Join the Club: Millennials and Modern Membership
When you ask your grandparents (or parents for that matter) how they got to know some of their closest friends, two likely answers include “at the club” or “through church.” In generations past, membership groups were traditionally built around institutions such as schools, rotary clubs, alumni associations, religious affiliations, and the local tennis or golf club. Three of the biggest membership drivers included legacy relationships (family ties, political views, and societal expectations), proximity (area where you lived), and the promise of upward mobility.
Since then, technology has broken down many of the barriers that previously divided us as a society. In many circumstances, legacy relationships no longer carry the weight (or pressure) they may have in the past, zip code doesn’t define one’s ability to participate, and career advancement can now be facilitated in many different, and often more efficient, ways thanks to digital platforms like LinkedIn.
Membership isn’t restricted to shared socioeconomic class, demographic, or social pedigree, but instead built around a common purpose. For millennials, the desire for “access” has been replaced by the desire to connect. Millennials report that a primary draw is the opportunity to bond with a community of like-minded people over shared interests and values. They are looking for communities to grow alongside, rather than grow towards.
It is important to note that there is no shortage of opportunities to “connect” online. Facebook Groups attract a billion users on a monthly basis, with communities dedicated to anything from Mark Zuckerberg’s year-long Book Club to a support group for people whose names are always mispronounced. Technology has enabled more efficient ways of organizing and communicating within membership groups, but when it comes to inspiring a deeper level of connection and engagement, digital platforms can fall short.
Herein lies the opportunity for modern-day membership organizations: finding a balance between the efficiency and accessibility of online communication tools with the personal connection of offline interaction.
The proof is in the pudding. Various successful millennial membership organizations that were initially built for online-only interaction, such as Levo League, have since expanded to incorporate live events in an effort to foster a more tangible sense of community. Meetup.com has built a thriving business with over 32 million members by simply providing the ability to connect groups of people online for in-person gatherings dedicated to particular interests, demographics, or shared goals.
Across generations, our inherent desire to seek out a sense of belonging remains the same. However, as millennial priorities shift with today’s digital reality, so does the criteria we look for in a community.
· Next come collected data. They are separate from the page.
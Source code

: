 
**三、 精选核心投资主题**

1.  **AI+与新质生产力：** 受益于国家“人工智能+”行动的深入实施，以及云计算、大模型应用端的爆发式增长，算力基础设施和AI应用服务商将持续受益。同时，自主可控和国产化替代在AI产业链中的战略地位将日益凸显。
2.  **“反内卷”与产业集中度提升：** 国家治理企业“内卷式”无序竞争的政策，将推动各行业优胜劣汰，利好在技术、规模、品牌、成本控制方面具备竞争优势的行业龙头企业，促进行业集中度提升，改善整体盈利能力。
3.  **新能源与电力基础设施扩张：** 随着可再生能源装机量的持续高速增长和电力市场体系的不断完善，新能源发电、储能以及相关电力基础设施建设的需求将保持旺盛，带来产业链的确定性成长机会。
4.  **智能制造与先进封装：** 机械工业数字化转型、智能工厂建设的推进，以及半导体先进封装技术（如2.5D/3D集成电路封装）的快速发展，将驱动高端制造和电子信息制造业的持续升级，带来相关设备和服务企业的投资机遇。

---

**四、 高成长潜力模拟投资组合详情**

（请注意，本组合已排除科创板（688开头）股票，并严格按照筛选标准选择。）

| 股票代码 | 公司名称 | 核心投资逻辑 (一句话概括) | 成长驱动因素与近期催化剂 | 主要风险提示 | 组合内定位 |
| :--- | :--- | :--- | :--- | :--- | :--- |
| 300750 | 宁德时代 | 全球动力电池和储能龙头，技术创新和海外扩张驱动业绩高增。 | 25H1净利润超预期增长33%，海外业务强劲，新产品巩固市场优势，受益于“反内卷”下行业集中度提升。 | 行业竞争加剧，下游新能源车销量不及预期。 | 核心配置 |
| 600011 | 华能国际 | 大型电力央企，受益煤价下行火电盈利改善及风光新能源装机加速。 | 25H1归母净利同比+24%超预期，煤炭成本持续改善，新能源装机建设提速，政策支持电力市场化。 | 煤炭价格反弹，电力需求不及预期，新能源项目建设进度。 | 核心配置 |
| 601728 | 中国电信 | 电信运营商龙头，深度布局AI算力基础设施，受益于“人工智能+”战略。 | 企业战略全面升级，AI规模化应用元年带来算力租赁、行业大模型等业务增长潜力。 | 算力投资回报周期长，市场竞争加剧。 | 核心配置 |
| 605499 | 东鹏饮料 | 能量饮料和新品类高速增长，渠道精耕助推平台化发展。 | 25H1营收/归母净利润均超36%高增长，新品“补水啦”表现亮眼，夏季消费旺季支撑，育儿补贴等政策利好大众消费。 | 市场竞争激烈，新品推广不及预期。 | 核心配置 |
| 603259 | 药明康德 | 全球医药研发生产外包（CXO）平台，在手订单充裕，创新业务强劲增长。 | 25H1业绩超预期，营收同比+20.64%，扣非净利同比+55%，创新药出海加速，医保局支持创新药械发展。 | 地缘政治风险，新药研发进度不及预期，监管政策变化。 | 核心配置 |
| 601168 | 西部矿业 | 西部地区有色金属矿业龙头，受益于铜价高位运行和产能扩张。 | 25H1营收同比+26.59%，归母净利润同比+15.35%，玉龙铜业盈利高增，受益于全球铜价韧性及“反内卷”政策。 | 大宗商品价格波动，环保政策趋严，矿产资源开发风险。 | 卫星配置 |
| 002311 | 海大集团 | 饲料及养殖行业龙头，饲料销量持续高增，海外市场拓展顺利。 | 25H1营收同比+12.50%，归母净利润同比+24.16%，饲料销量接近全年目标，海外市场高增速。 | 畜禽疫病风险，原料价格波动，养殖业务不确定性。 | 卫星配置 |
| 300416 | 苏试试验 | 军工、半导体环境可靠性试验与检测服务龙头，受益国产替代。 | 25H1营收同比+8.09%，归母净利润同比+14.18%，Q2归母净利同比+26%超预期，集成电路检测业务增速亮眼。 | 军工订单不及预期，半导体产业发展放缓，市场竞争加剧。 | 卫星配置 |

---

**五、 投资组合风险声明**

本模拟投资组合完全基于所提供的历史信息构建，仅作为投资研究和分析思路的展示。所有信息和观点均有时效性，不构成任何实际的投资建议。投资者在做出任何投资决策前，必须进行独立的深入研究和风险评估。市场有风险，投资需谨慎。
Here are some of the key considerations attracting millennial membership:
The rigid nature of many traditional membership clubs is being overturned by competitors offering greater flexibility. We see this playing out particularly in the fitness and health club space with millennials trading in club or location-specific commitments in favor of ClassPass memberships that provide access to a variety of gyms and fitness studios.
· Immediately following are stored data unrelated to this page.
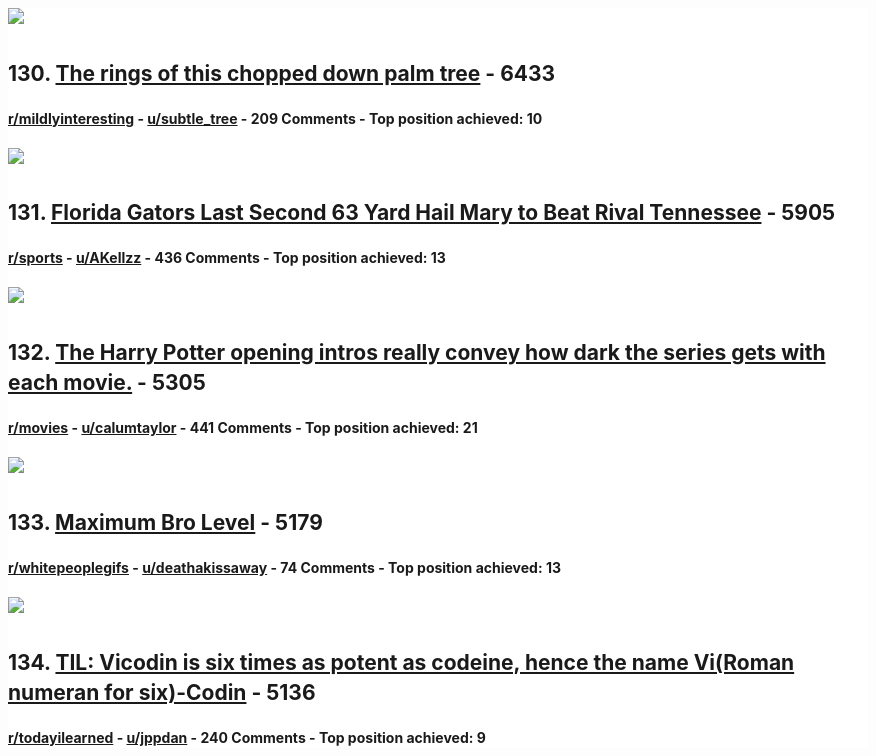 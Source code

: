 <a href="http://imgur.com/CtLVeJi"><img src="https://b.thumbs.redditmedia.com/_icz2WQ769wOzDUGZst6PGVPPADUC0wLByJ3cruhAdw.jpg"></img></a>

## 130. [The rings of this chopped down palm tree](http://reddit.com/r/mildlyinteresting/comments/70hssf/the_rings_of_this_chopped_down_palm_tree/) - 6433
#### [r/mildlyinteresting](http://reddit.com/r/mildlyinteresting) - [u/subtle_tree](http://reddit.com/u/subtle_tree) - 209 Comments - Top position achieved: 10

<a href="https://i.redd.it/7nb2tvebu9mz.jpg"><img src="https://b.thumbs.redditmedia.com/w3fglF0WBkDXOy7zPZluQWFBXTVZRGAOxpQzg72cSWM.jpg"></img></a>

## 131. [Florida Gators Last Second 63 Yard Hail Mary to Beat Rival Tennessee](http://reddit.com/r/sports/comments/70k4ie/florida_gators_last_second_63_yard_hail_mary_to/) - 5905
#### [r/sports](http://reddit.com/r/sports) - [u/AKellzz](http://reddit.com/u/AKellzz) - 436 Comments - Top position achieved: 13

<a href="https://twitter.com/iLoveMyGators/status/909194402685440000?s=09"><img src="https://a.thumbs.redditmedia.com/635H8vdfOF-Iz30dDzn9QcvUVFkHyh5feW--ccJHEW4.jpg"></img></a>

## 132. [The Harry Potter opening intros really convey how dark the series gets with each movie.](http://reddit.com/r/movies/comments/70gkua/the_harry_potter_opening_intros_really_convey_how/) - 5305
#### [r/movies](http://reddit.com/r/movies) - [u/calumtaylor](http://reddit.com/u/calumtaylor) - 441 Comments - Top position achieved: 21

<a href="https://youtu.be/Ctt3d8s-1xI"><img src="https://b.thumbs.redditmedia.com/OtBMsSGFMYxRkQ2hT1rbiUDMnZ-3QwUNQuYeqKXd8GY.jpg"></img></a>

## 133. [Maximum Bro Level](http://reddit.com/r/whitepeoplegifs/comments/70k8f3/maximum_bro_level/) - 5179
#### [r/whitepeoplegifs](http://reddit.com/r/whitepeoplegifs) - [u/deathakissaway](http://reddit.com/u/deathakissaway) - 74 Comments - Top position achieved: 13

<a href="https://i.imgur.com/SloBvvy.gifv"><img src="https://b.thumbs.redditmedia.com/L5gDIob28UNBLYPhVXaJpF-QifuKyvS5bdMgNZ3DJJw.jpg"></img></a>

## 134. [TIL: Vicodin is six times as potent as codeine, hence the name Vi(Roman numeran for six)-Codin](http://reddit.com/r/todayilearned/comments/70khcu/til_vicodin_is_six_times_as_potent_as_codeine/) - 5136
#### [r/todayilearned](http://reddit.com/r/todayilearned) - [u/jppdan](http://reddit.com/u/jppdan) - 240 Comments - Top position achieved: 9

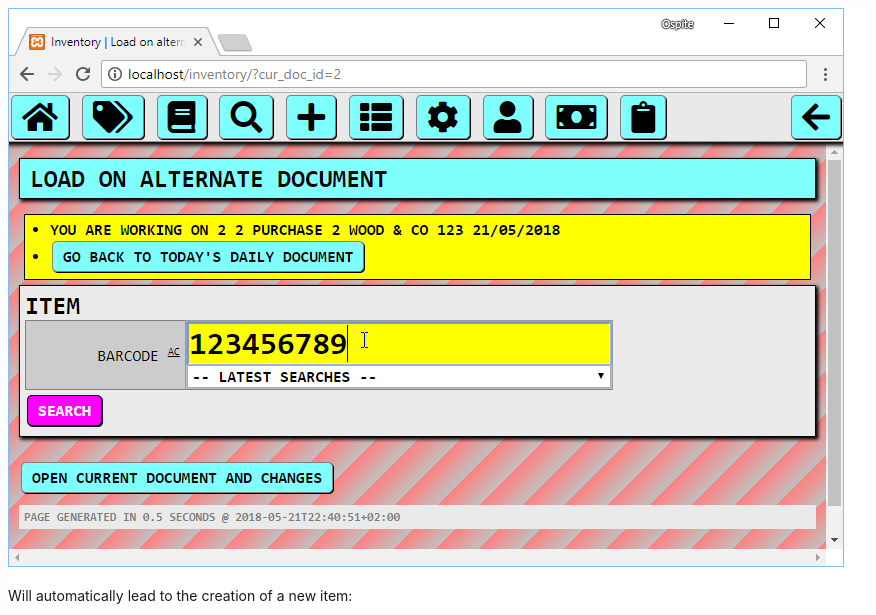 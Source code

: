![17-load-on-alternate-search.png](screenshots/17-load-on-alternate-search.png)

Will automatically lead to the creation of a new item:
Amidst the ultra-connected reality of digital nomads, millennials are seeking out in-person experiences. According to the popular event platform Eventbrite, nearly 80% millennials say that attending live events makes them feel more connected to other people, their community, and the world. Examples such as Summit and Nexus have built a strong membership by convening attendees at physical events followed by ongoing engagement online.
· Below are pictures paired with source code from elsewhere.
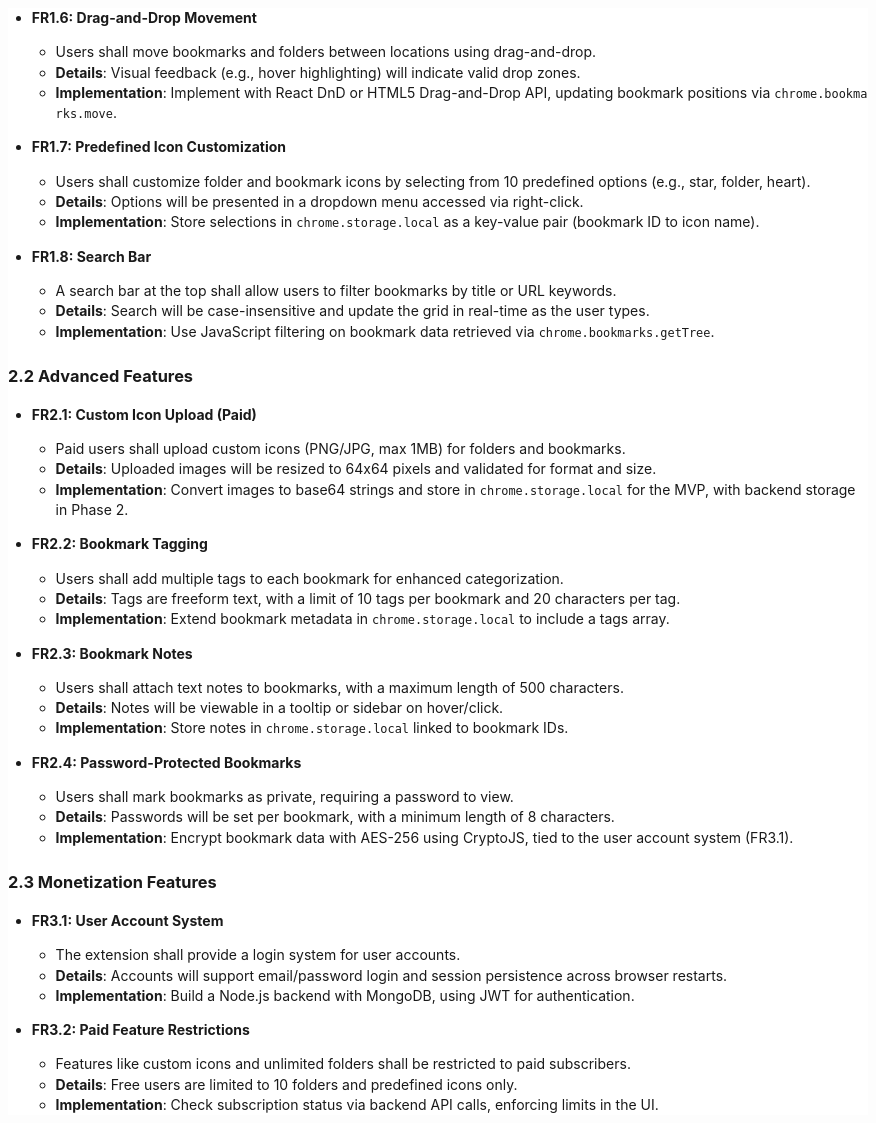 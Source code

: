 - **FR1.6: Drag-and-Drop Movement**
  - Users shall move bookmarks and folders between locations using drag-and-drop.
  - **Details**: Visual feedback (e.g., hover highlighting) will indicate valid drop zones.
  - **Implementation**: Implement with React DnD or HTML5 Drag-and-Drop API, updating bookmark positions via `chrome.bookmarks.move`.

- **FR1.7: Predefined Icon Customization**
  - Users shall customize folder and bookmark icons by selecting from 10 predefined options (e.g., star, folder, heart).
  - **Details**: Options will be presented in a dropdown menu accessed via right-click.
  - **Implementation**: Store selections in `chrome.storage.local` as a key-value pair (bookmark ID to icon name).

- **FR1.8: Search Bar**
  - A search bar at the top shall allow users to filter bookmarks by title or URL keywords.
  - **Details**: Search will be case-insensitive and update the grid in real-time as the user types.
  - **Implementation**: Use JavaScript filtering on bookmark data retrieved via `chrome.bookmarks.getTree`.

### 2.2 Advanced Features

- **FR2.1: Custom Icon Upload (Paid)**
  - Paid users shall upload custom icons (PNG/JPG, max 1MB) for folders and bookmarks.
  - **Details**: Uploaded images will be resized to 64x64 pixels and validated for format and size.
  - **Implementation**: Convert images to base64 strings and store in `chrome.storage.local` for the MVP, with backend storage in Phase 2.

- **FR2.2: Bookmark Tagging**
  - Users shall add multiple tags to each bookmark for enhanced categorization.
  - **Details**: Tags are freeform text, with a limit of 10 tags per bookmark and 20 characters per tag.
  - **Implementation**: Extend bookmark metadata in `chrome.storage.local` to include a tags array.

- **FR2.3: Bookmark Notes**
  - Users shall attach text notes to bookmarks, with a maximum length of 500 characters.
  - **Details**: Notes will be viewable in a tooltip or sidebar on hover/click.
  - **Implementation**: Store notes in `chrome.storage.local` linked to bookmark IDs.

- **FR2.4: Password-Protected Bookmarks**
  - Users shall mark bookmarks as private, requiring a password to view.
  - **Details**: Passwords will be set per bookmark, with a minimum length of 8 characters.
  - **Implementation**: Encrypt bookmark data with AES-256 using CryptoJS, tied to the user account system (FR3.1).

### 2.3 Monetization Features

- **FR3.1: User Account System**
  - The extension shall provide a login system for user accounts.
  - **Details**: Accounts will support email/password login and session persistence across browser restarts.
  - **Implementation**: Build a Node.js backend with MongoDB, using JWT for authentication.

- **FR3.2: Paid Feature Restrictions**
  - Features like custom icons and unlimited folders shall be restricted to paid subscribers.
  - **Details**: Free users are limited to 10 folders and predefined icons only.
  - **Implementation**: Check subscription status via backend API calls, enforcing limits in the UI.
Defined Mission or Shared Purpose
With no shortage of competition, organizations that clearly represent the opportunity to be part of something bigger can also have an advantage when it comes to millennial commitment. Examples such as Association of Young Americans, DoSomething.org, and Global Shapers are built around the shared goal to change the world for the better, together. And with Meetup groups ranging as small as a few members to thousands, people are no longer limited to uniting over mainstream interests such as political affiliation; technology has enable us to connect over far more niche passions.
Given technology’s influence on how we work and live simultaneously, it’s no surprise that working millennials are drawn to communities that are built around the integration of professional and personal goals. Coworking communities such as WeWork and Impact Hub, as well as member clubs targeting motivated professionals such as the Wing, cater to the overlap of millennials’ personal and professional lives with entrepreneurial environments designed to inspire connectivity and productivity.
By leveraging relationships with local businesses and partners, member clubs are creating unique experiences and continually evolving to meet the needs of members rather than restricting activity to within the parameters of one physical location.